╭─ RECORDS FOR THIS EXERCISE
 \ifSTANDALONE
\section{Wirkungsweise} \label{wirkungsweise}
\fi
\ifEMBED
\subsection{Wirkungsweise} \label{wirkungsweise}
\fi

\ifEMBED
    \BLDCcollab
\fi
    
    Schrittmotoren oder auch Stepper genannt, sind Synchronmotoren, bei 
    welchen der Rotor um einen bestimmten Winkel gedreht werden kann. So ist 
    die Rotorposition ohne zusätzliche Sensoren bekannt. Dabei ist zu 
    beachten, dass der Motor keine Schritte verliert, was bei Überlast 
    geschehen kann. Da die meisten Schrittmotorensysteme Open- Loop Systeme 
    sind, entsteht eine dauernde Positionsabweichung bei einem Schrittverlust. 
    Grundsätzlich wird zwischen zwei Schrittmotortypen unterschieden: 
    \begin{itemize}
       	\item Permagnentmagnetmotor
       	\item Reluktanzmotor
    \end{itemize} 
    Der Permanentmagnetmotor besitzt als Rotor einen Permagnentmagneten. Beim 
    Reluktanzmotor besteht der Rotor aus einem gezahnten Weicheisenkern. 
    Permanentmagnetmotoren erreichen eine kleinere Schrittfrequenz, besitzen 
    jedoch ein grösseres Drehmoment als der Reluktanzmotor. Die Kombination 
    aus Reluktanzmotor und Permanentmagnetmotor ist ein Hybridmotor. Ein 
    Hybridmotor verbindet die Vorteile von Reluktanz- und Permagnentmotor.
╰─
● AIM OF THE TASK:
Your answer must be the full set of records above, reproduced exactly.

● WRITTEN ANSWER:
 \ifSTANDALONE
\section{Wirkungsweise} \label{wirkungsweise}
\fi
\ifEMBED
\subsection{Wirkungsweise} \label{wirkungsweise}
\fi

\ifEMBED
    \BLDCcollab
\fi
    
    Schrittmotoren oder auch Stepper genannt, sind Synchronmotoren, bei 
    welchen der Rotor um einen bestimmten Winkel gedreht werden kann. So ist 
    die Rotorposition ohne zusätzliche Sensoren bekannt. Dabei ist zu 
    beachten, dass der Motor keine Schritte verliert, was bei Überlast 
    geschehen kann. Da die meisten Schrittmotorensysteme Open- Loop Systeme 
    sind, entsteht eine dauernde Positionsabweichung bei einem Schrittverlust. 
    Grundsätzlich wird zwischen zwei Schrittmotortypen unterschieden: 
    \begin{itemize}
       	\item Permagnentmagnetmotor
       	\item Reluktanzmotor
    \end{itemize} 
    Der Permanentmagnetmotor besitzt als Rotor einen Permagnentmagneten. Beim 
    Reluktanzmotor besteht der Rotor aus einem gezahnten Weicheisenkern. 
    Permanentmagnetmotoren erreichen eine kleinere Schrittfrequenz, besitzen 
    jedoch ein grösseres Drehmoment als der Reluktanzmotor. Die Kombination 
    aus Reluktanzmotor und Permanentmagnetmotor ist ein Hybridmotor. Ein 
    Hybridmotor verbindet die Vorteile von Reluktanz- und Permagnentmotor.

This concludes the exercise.